• **DESCRIPTION OF THE TASK**:
Output every entry exactly as it appears.
========
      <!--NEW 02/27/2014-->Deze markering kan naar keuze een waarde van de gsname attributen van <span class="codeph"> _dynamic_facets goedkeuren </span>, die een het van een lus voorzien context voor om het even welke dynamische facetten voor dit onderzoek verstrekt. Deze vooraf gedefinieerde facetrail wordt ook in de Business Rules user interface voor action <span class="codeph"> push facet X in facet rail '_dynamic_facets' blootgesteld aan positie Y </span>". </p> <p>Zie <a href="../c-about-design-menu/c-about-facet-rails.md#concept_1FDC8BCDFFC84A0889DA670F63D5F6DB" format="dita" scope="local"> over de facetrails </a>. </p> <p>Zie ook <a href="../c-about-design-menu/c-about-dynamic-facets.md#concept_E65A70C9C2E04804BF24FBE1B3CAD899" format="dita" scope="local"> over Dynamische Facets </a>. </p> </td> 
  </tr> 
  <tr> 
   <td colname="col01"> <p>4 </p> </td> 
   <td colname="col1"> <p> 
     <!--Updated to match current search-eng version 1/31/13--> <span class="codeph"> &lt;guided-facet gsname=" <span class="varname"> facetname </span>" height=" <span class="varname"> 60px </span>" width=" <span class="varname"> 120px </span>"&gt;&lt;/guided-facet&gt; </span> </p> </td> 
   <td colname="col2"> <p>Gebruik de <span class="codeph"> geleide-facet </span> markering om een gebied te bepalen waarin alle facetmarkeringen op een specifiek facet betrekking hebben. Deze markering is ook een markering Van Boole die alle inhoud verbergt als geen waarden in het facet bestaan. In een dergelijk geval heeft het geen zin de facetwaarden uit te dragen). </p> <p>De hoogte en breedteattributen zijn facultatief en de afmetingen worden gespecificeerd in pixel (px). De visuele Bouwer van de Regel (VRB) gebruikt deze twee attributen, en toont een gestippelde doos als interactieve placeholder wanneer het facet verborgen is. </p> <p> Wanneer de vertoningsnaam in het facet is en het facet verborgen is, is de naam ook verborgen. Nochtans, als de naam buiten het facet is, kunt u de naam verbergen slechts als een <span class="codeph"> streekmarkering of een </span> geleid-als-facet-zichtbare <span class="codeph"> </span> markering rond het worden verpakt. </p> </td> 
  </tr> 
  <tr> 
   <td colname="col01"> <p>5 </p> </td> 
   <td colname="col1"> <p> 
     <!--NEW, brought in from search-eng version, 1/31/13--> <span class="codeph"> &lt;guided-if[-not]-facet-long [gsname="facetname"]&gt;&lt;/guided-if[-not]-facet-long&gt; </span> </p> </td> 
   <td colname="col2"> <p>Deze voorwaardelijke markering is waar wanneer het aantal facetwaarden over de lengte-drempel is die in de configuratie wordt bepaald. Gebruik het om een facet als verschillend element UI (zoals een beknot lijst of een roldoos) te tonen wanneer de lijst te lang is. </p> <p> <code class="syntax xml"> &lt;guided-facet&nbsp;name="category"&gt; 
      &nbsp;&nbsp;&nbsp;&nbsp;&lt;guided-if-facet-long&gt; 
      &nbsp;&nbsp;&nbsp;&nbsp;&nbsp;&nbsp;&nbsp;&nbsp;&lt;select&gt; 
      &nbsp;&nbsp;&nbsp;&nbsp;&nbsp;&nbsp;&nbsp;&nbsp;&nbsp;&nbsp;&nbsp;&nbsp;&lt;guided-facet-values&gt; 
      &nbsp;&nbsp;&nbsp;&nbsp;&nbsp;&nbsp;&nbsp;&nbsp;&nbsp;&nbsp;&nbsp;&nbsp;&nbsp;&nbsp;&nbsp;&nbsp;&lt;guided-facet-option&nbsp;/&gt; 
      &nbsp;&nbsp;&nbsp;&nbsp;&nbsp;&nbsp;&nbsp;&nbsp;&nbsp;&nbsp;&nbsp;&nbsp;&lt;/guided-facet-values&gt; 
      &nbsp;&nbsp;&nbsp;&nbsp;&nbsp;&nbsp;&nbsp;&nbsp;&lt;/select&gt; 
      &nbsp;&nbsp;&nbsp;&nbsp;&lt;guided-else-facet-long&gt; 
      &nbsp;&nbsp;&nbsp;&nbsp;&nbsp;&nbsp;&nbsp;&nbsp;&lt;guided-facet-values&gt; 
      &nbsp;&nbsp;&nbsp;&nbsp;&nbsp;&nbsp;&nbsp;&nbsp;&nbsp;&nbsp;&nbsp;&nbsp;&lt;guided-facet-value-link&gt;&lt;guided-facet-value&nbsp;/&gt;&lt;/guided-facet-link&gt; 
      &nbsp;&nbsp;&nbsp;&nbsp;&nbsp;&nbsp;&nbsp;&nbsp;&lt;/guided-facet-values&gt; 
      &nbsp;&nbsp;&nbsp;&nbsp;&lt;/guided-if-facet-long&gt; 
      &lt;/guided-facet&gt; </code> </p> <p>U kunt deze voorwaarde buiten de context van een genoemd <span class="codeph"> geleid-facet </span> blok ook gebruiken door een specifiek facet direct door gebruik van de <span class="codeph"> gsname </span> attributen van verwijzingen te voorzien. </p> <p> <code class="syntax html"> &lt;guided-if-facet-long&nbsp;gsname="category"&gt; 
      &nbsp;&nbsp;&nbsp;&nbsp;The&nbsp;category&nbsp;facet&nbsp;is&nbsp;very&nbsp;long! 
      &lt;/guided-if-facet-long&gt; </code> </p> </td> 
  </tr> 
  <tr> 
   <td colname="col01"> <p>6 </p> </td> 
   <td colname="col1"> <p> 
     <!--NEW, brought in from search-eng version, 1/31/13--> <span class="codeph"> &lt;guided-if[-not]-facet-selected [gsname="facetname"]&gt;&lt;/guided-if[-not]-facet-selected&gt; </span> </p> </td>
========
• **COMPLETED EXERCISE**:
      <!--NEW 02/27/2014-->Deze markering kan naar keuze een waarde van de gsname attributen van <span class="codeph"> _dynamic_facets goedkeuren </span>, die een het van een lus voorzien context voor om het even welke dynamische facetten voor dit onderzoek verstrekt. Deze vooraf gedefinieerde facetrail wordt ook in de Business Rules user interface voor action <span class="codeph"> push facet X in facet rail '_dynamic_facets' blootgesteld aan positie Y </span>". </p> <p>Zie <a href="../c-about-design-menu/c-about-facet-rails.md#concept_1FDC8BCDFFC84A0889DA670F63D5F6DB" format="dita" scope="local"> over de facetrails </a>. </p> <p>Zie ook <a href="../c-about-design-menu/c-about-dynamic-facets.md#concept_E65A70C9C2E04804BF24FBE1B3CAD899" format="dita" scope="local"> over Dynamische Facets </a>. </p> </td> 
  </tr> 
  <tr> 
   <td colname="col01"> <p>4 </p> </td> 
   <td colname="col1"> <p> 
     <!--Updated to match current search-eng version 1/31/13--> <span class="codeph"> &lt;guided-facet gsname=" <span class="varname"> facetname </span>" height=" <span class="varname"> 60px </span>" width=" <span class="varname"> 120px </span>"&gt;&lt;/guided-facet&gt; </span> </p> </td> 
   <td colname="col2"> <p>Gebruik de <span class="codeph"> geleide-facet </span> markering om een gebied te bepalen waarin alle facetmarkeringen op een specifiek facet betrekking hebben. Deze markering is ook een markering Van Boole die alle inhoud verbergt als geen waarden in het facet bestaan. In een dergelijk geval heeft het geen zin de facetwaarden uit te dragen). </p> <p>De hoogte en breedteattributen zijn facultatief en de afmetingen worden gespecificeerd in pixel (px). De visuele Bouwer van de Regel (VRB) gebruikt deze twee attributen, en toont een gestippelde doos als interactieve placeholder wanneer het facet verborgen is. </p> <p> Wanneer de vertoningsnaam in het facet is en het facet verborgen is, is de naam ook verborgen. Nochtans, als de naam buiten het facet is, kunt u de naam verbergen slechts als een <span class="codeph"> streekmarkering of een </span> geleid-als-facet-zichtbare <span class="codeph"> </span> markering rond het worden verpakt. </p> </td> 
  </tr> 
  <tr> 
   <td colname="col01"> <p>5 </p> </td> 
   <td colname="col1"> <p> 
     <!--NEW, brought in from search-eng version, 1/31/13--> <span class="codeph"> &lt;guided-if[-not]-facet-long [gsname="facetname"]&gt;&lt;/guided-if[-not]-facet-long&gt; </span> </p> </td> 
   <td colname="col2"> <p>Deze voorwaardelijke markering is waar wanneer het aantal facetwaarden over de lengte-drempel is die in de configuratie wordt bepaald. Gebruik het om een facet als verschillend element UI (zoals een beknot lijst of een roldoos) te tonen wanneer de lijst te lang is. </p> <p> <code class="syntax xml"> &lt;guided-facet&nbsp;name="category"&gt; 
      &nbsp;&nbsp;&nbsp;&nbsp;&lt;guided-if-facet-long&gt; 
      &nbsp;&nbsp;&nbsp;&nbsp;&nbsp;&nbsp;&nbsp;&nbsp;&lt;select&gt; 
      &nbsp;&nbsp;&nbsp;&nbsp;&nbsp;&nbsp;&nbsp;&nbsp;&nbsp;&nbsp;&nbsp;&nbsp;&lt;guided-facet-values&gt; 
      &nbsp;&nbsp;&nbsp;&nbsp;&nbsp;&nbsp;&nbsp;&nbsp;&nbsp;&nbsp;&nbsp;&nbsp;&nbsp;&nbsp;&nbsp;&nbsp;&lt;guided-facet-option&nbsp;/&gt; 
      &nbsp;&nbsp;&nbsp;&nbsp;&nbsp;&nbsp;&nbsp;&nbsp;&nbsp;&nbsp;&nbsp;&nbsp;&lt;/guided-facet-values&gt; 
      &nbsp;&nbsp;&nbsp;&nbsp;&nbsp;&nbsp;&nbsp;&nbsp;&lt;/select&gt; 
      &nbsp;&nbsp;&nbsp;&nbsp;&lt;guided-else-facet-long&gt; 
      &nbsp;&nbsp;&nbsp;&nbsp;&nbsp;&nbsp;&nbsp;&nbsp;&lt;guided-facet-values&gt; 
      &nbsp;&nbsp;&nbsp;&nbsp;&nbsp;&nbsp;&nbsp;&nbsp;&nbsp;&nbsp;&nbsp;&nbsp;&lt;guided-facet-value-link&gt;&lt;guided-facet-value&nbsp;/&gt;&lt;/guided-facet-link&gt; 
      &nbsp;&nbsp;&nbsp;&nbsp;&nbsp;&nbsp;&nbsp;&nbsp;&lt;/guided-facet-values&gt; 
      &nbsp;&nbsp;&nbsp;&nbsp;&lt;/guided-if-facet-long&gt; 
      &lt;/guided-facet&gt; </code> </p> <p>U kunt deze voorwaarde buiten de context van een genoemd <span class="codeph"> geleid-facet </span> blok ook gebruiken door een specifiek facet direct door gebruik van de <span class="codeph"> gsname </span> attributen van verwijzingen te voorzien. </p> <p> <code class="syntax html"> &lt;guided-if-facet-long&nbsp;gsname="category"&gt; 
      &nbsp;&nbsp;&nbsp;&nbsp;The&nbsp;category&nbsp;facet&nbsp;is&nbsp;very&nbsp;long! 
      &lt;/guided-if-facet-long&gt; </code> </p> </td> 
  </tr> 
  <tr> 
   <td colname="col01"> <p>6 </p> </td> 
   <td colname="col1"> <p> 
     <!--NEW, brought in from search-eng version, 1/31/13--> <span class="codeph"> &lt;guided-if[-not]-facet-selected [gsname="facetname"]&gt;&lt;/guided-if[-not]-facet-selected&gt; </span> </p> </td>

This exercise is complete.